Olympic Affair
Page 23
“You will. I know you will. But you think that’s important to me?”
“Yeah, I do. What kind of story do we have if I finish fifth?”
“You’re underestimating yourself.” After a few moments, she asked, “So will you at least think about what I say?”
“Of course I will. For one thing, you’re asking me to—no matter where it leads—walk away from the girl back home.”
“That was part of your old life. You just said your life has changed. It will change more in the upcoming days. You’ve made no promises to her, have you?”
Glenn said no, and then thought a moment. “But I’d be telling her it’s over for something that’s only a ‘maybe’ with you. Didn’t Marlene Dietrich move to America? Why can’t you do that? Then we see what happens.”
“She just acts, Glenn. She is not a filmmaker. She left before the Führer came to power. It would not be as simple to leave now. I don’t know what has become of her family, but I will not turn my back on mine here.”
“And me moving to Germany wouldn’t be turning my back on my family?”
“It wouldn’t! You could go back and forth. That is fine with Americans. Here . . . well, once everything stabilizes, we could go back and forth.”
“But when will that be? Can you promise me you know when that will be . . . or that it will happen at all? Or that it won’t get worse?”
Leni’s reddened eyes bore in on his. She said nothing.
“So you don’t know those answers,” Glenn said.
“No, I don’t. I also am saying I am willing to let it play out—with us together.”
Glenn sighed. “We have plenty of time to think about this. Can’t we just leave it here for now? That we think about it? You’re right. A lot can happen in the next week or two.”
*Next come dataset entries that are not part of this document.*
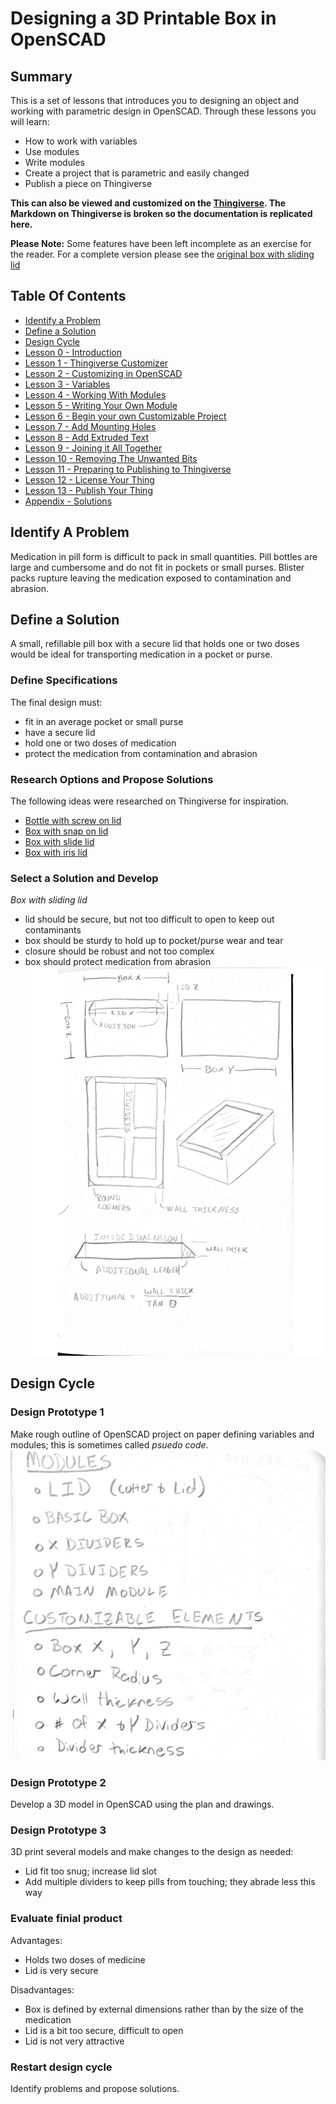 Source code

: # Designing a 3D Printable Box in OpenSCAD
## Summary
This is a set of lessons that introduces you to designing an object and working with parametric design in OpenSCAD. Through these lessons you will learn:
  * How to work with variables
  * Use modules
  * Write modules
  * Create a project that is parametric and easily changed
  * Publish a piece on Thingiverse

****This can also be viewed and customized on the [Thingiverse](https://www.thingiverse.com/thing:1201466). The Markdown on Thingiverse is broken so the documentation is replicated here.****

**Please Note:** Some features have been left incomplete as an exercise for the reader.  For a complete version please see the [original box with sliding lid](http://www.thingiverse.com/thing:201304)

## Table Of Contents
* [Identify a Problem](#IDProblem)
* [Define a Solution](#DefineSolution)
* [Design Cycle](#DesignCycle)
* [Lesson 0 - Introduction](./Lesson0_introduction.md)
* [Lesson 1 - Thingiverse Customizer](./Lesson1_Customizer.md)
* [Lesson 2 - Customizing in OpenSCAD](./Lesson2_OpenSCAD.md)
* [Lesson 3 - Variables](Lesson3_Variables.md)
* [Lesson 4 - Working With Modules](./Lesson4_Modules.scad)
* [Lesson 5 - Writing Your Own Module](./Lesson5_Writing_Module.md)
* [Lesson 6 - Begin your own Customizable Project](./Lesson6_Customizable_Project.md)
* [Lesson 7 - Add Mounting Holes](./Lesson7_Mounting_Holes.md)
* [Lesson 8 - Add Extruded Text](./Lesson8_Add_Text.md)
* [Lesson 9 - Joining it All Together](./Lesson9_Joining_Together.md)
* [Lesson 10 - Removing The Unwanted Bits](./Lesson10_Remove_Bits.md)
* [Lesson 11 - Preparing to Publishing to Thingiverse](./Lesson11_Publish.md)
* [Lesson 12 - License Your Thing](./Lesson12_License_Thing.md)
* [Lesson 13 - Publish Your Thing](./Lesson13_Publish.md)
* [Appendix - Solutions](./Appendix.md)

<a name="IDProblem"></a>
## Identify A Problem
Medication in pill form is difficult to pack in small quantities. Pill bottles are large and cumbersome and do not fit in pockets or small purses. Blister packs rupture leaving the medication exposed to  contamination and abrasion.

<a name="DefineSolution"></a>
## Define a Solution
A small, refillable pill box with a secure lid that holds one or two doses would be ideal for transporting medication in a pocket or purse.

### Define Specifications
The final design must:
* fit in an average pocket or small purse
* have a secure lid
* hold one or two doses of medication
* protect the medication from contamination and abrasion

### Research Options and Propose Solutions
The following ideas were researched on Thingiverse for inspiration. 
* [Bottle with screw on lid](https://www.thingiverse.com/search?q=pill+bottle&type=things&sort=relevant)
* [Box with snap on lid](https://www.thingiverse.com/search?q=snap+lid&type=things&sort=relevant)
* [Box with slide lid](https://www.thingiverse.com/search?q=slide+lid&type=things&sort=relevant)
* [Box with iris lid](https://www.thingiverse.com/search?q=iris&type=things&sort=relevant)

### Select a Solution and Develop
*Box with sliding lid*
* lid should be secure, but not too difficult to open to keep out contaminants 
* box should be sturdy to hold up to pocket/purse wear and tear
* closure should be robust and not too complex
* box should protect medication from abrasion
![Solution Sketch](./Lessons/solution_sketch.png)

<a name="DesignCycle"></a>
## Design Cycle
### Design Prototype 1
Make rough outline of OpenSCAD project on paper defining variables and modules; this is sometimes called *psuedo code*.
![Prototype 1 - Psuedo code](./Lessons/prototype-1.png)

### Design Prototype 2
Develop a 3D model in OpenSCAD using the plan and drawings.

### Design Prototype 3
3D print several models and make changes to the design as needed:
* Lid fit too snug; increase lid slot
* Add multiple dividers to keep pills from touching; they abrade less this way

### Evaluate finial product
Advantages:
* Holds two doses of medicine
* Lid is very secure

Disadvantages:
* Box is defined by external dimensions rather than by the size of the medication
* Lid is a bit too secure, difficult to open
* Lid is not very attractive

### Restart design cycle
Identify problems and propose solutions.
“Some things might change,” Leni said, standing. “This won’t.” She leaned over to kiss him.
Glenn made it back to his room at about 11. Walter Wood was reading. “You keep carousing, you’ve got no chance at gold,” he said.
Glenn interpreted it as teasing with a point. “Carousing?” he asked. “Just eating there by the stadium, that’s all, after everything was over.”
“In your sweat suit?”
“Sure! Half the guys there are dressed like this, you know that,” Glenn said.
“How was dessert?”
“Fantastic!”
“If you talk about strudel in your sleep, I will suffocate you with your pillow. If you talk about the movie lady again, I’ll be taking notes.”
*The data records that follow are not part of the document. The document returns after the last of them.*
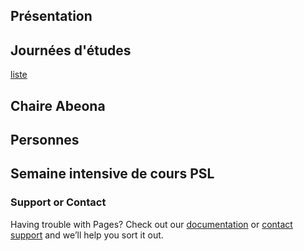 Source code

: ## Présentation

## Journées d'études
[liste](workshops.md)

## Chaire Abeona

## Personnes

## Semaine intensive de cours PSL

### Support or Contact

Having trouble with Pages? Check out our [documentation](https://docs.github.com/categories/github-pages-basics/) or [contact support](https://support.github.com/contact) and we’ll help you sort it out.
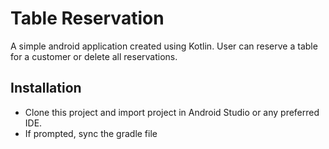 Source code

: # Table Reservation

A simple android application created using Kotlin. User can reserve a table for a customer or delete all reservations.

## Installation

- Clone this project and import project in Android Studio or any preferred IDE.
- If prompted, sync the gradle file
As he was climbing into bed a few minutes later, Glenn told Wood, “I did meet her today.”
“The movie lady?”
“Yeah,” Glenn said. “I was talking to the hammer throwers and she came over to thank them because they’d gone along with her putting some gadget camera by the hammer ring. So I got introduced, too.”
“Did you tell her you’d already dreamed about her?”
“I sure didn’t,” Glenn said with a laugh. “But I think she might have been able to tell.”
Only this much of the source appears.